- What to do
Say the number of lines in the records below that hold the word "resume", and only that number.

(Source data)
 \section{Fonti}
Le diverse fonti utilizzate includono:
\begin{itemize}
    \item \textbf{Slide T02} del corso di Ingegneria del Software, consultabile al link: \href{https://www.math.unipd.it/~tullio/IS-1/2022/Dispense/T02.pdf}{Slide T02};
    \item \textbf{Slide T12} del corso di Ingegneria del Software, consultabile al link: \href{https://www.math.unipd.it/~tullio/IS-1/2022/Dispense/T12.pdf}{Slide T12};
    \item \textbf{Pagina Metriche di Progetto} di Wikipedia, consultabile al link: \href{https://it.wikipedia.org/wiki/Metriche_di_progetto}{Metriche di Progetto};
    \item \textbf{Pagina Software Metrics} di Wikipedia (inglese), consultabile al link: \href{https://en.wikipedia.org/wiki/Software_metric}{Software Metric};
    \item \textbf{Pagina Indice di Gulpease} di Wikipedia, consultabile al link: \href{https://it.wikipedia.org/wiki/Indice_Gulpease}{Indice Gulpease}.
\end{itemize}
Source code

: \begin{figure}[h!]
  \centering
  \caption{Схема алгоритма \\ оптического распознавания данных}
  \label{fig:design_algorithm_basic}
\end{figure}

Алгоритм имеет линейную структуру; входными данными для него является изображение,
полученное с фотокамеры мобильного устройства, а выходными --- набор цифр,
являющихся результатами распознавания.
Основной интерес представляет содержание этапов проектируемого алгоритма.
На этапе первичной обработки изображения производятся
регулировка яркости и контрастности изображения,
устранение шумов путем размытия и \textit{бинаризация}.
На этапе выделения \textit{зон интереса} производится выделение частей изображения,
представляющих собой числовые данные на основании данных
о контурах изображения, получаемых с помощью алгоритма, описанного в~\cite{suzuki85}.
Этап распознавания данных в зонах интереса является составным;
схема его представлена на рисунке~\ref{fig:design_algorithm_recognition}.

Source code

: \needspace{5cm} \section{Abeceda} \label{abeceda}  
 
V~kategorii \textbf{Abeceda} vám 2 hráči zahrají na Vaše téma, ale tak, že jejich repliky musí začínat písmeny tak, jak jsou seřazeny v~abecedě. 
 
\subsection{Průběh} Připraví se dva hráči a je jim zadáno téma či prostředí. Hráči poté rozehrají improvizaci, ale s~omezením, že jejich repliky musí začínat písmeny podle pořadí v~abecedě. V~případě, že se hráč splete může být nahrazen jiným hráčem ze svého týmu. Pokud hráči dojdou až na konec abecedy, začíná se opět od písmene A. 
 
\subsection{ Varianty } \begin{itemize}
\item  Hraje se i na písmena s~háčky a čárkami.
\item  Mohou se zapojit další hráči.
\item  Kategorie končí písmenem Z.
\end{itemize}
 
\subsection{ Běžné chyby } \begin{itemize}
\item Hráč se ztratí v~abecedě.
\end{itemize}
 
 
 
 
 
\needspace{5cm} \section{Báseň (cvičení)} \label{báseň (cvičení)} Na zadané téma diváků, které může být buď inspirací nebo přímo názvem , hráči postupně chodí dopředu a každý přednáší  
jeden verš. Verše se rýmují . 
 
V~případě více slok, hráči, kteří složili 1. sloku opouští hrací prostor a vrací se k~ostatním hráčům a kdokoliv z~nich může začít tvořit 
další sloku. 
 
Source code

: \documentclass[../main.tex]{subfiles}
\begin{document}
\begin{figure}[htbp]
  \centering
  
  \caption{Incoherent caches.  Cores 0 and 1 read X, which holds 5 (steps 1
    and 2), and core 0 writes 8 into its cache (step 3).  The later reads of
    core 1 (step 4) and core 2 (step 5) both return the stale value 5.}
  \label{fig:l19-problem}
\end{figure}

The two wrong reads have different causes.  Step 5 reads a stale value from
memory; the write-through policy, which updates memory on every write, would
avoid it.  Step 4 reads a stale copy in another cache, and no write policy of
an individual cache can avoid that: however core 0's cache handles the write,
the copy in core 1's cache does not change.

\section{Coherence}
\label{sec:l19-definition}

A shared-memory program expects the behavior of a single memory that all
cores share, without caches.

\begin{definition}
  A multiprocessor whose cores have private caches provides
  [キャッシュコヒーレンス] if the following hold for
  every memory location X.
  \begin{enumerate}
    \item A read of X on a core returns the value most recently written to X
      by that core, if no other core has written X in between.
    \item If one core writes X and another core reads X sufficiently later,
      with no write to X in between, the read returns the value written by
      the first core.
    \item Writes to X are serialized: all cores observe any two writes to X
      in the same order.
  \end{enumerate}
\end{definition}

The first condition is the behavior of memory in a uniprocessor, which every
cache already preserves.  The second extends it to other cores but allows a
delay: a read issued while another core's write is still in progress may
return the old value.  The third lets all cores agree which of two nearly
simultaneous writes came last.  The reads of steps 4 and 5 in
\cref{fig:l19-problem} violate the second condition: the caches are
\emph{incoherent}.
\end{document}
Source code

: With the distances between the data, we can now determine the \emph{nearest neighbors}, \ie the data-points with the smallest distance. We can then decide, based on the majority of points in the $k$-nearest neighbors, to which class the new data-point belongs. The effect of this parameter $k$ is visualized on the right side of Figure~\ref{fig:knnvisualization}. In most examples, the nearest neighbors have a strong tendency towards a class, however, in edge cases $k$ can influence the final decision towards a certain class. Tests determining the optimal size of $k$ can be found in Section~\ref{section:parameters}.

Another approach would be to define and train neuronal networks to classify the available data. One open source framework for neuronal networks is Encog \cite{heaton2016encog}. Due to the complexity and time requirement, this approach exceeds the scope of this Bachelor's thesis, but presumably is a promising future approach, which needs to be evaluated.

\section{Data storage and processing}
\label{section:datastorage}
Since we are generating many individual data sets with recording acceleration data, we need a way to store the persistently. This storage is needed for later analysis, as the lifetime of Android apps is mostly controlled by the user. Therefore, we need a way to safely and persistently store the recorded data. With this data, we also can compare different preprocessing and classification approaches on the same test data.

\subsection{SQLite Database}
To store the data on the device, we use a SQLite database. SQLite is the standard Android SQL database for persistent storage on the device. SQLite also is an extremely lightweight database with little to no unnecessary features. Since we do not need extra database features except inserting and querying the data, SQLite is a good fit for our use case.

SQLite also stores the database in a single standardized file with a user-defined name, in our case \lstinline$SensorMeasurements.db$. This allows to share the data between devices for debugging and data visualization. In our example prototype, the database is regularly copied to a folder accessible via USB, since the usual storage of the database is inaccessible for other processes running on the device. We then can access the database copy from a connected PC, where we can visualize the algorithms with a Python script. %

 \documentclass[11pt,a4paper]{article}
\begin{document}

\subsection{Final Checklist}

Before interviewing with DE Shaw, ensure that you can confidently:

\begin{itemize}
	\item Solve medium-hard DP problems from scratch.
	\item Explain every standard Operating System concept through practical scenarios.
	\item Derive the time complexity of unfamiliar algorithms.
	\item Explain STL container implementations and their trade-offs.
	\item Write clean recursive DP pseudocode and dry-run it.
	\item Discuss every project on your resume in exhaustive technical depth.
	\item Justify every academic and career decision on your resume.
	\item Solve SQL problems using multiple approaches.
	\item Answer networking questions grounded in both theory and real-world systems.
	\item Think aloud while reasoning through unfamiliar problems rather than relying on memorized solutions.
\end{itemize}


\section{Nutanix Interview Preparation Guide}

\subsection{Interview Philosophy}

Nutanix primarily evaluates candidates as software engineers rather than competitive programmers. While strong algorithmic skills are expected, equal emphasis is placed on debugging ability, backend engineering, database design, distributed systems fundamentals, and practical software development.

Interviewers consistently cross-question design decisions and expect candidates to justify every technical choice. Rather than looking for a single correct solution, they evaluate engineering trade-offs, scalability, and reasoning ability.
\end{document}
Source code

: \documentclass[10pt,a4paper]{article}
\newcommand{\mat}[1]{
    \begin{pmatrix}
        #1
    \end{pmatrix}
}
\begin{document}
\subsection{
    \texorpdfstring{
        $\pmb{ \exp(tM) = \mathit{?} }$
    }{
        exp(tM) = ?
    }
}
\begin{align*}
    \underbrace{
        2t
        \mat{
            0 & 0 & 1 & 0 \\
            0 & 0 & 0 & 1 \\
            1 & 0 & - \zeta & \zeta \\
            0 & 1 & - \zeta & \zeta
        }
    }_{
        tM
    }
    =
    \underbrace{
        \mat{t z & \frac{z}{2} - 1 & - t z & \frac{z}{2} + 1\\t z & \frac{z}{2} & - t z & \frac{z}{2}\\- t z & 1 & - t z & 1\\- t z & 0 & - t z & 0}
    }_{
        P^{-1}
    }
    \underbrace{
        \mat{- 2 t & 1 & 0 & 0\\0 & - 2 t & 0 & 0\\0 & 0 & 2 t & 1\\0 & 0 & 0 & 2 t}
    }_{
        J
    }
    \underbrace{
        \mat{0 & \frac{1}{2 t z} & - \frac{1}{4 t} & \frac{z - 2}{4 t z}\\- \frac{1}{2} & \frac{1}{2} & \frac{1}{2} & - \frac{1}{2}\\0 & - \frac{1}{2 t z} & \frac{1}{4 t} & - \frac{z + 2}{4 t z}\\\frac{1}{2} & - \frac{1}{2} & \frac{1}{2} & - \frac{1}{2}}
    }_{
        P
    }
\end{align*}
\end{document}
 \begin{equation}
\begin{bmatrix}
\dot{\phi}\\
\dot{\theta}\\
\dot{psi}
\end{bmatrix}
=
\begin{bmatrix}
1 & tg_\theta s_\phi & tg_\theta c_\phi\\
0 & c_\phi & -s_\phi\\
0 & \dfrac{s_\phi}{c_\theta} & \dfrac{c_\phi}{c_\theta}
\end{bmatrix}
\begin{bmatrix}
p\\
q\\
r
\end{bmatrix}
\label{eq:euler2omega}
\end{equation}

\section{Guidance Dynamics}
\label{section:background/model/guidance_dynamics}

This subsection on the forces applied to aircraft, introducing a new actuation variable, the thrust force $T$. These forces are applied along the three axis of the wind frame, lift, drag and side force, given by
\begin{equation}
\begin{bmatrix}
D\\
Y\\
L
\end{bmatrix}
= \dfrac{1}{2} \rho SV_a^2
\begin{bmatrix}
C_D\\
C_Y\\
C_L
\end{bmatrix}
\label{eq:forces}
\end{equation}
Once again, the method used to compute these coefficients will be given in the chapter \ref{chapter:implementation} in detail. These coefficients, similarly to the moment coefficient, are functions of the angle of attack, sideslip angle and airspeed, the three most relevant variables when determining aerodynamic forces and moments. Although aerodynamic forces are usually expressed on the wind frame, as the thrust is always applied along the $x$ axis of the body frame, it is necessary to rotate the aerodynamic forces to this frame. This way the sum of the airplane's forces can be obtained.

- Task output
2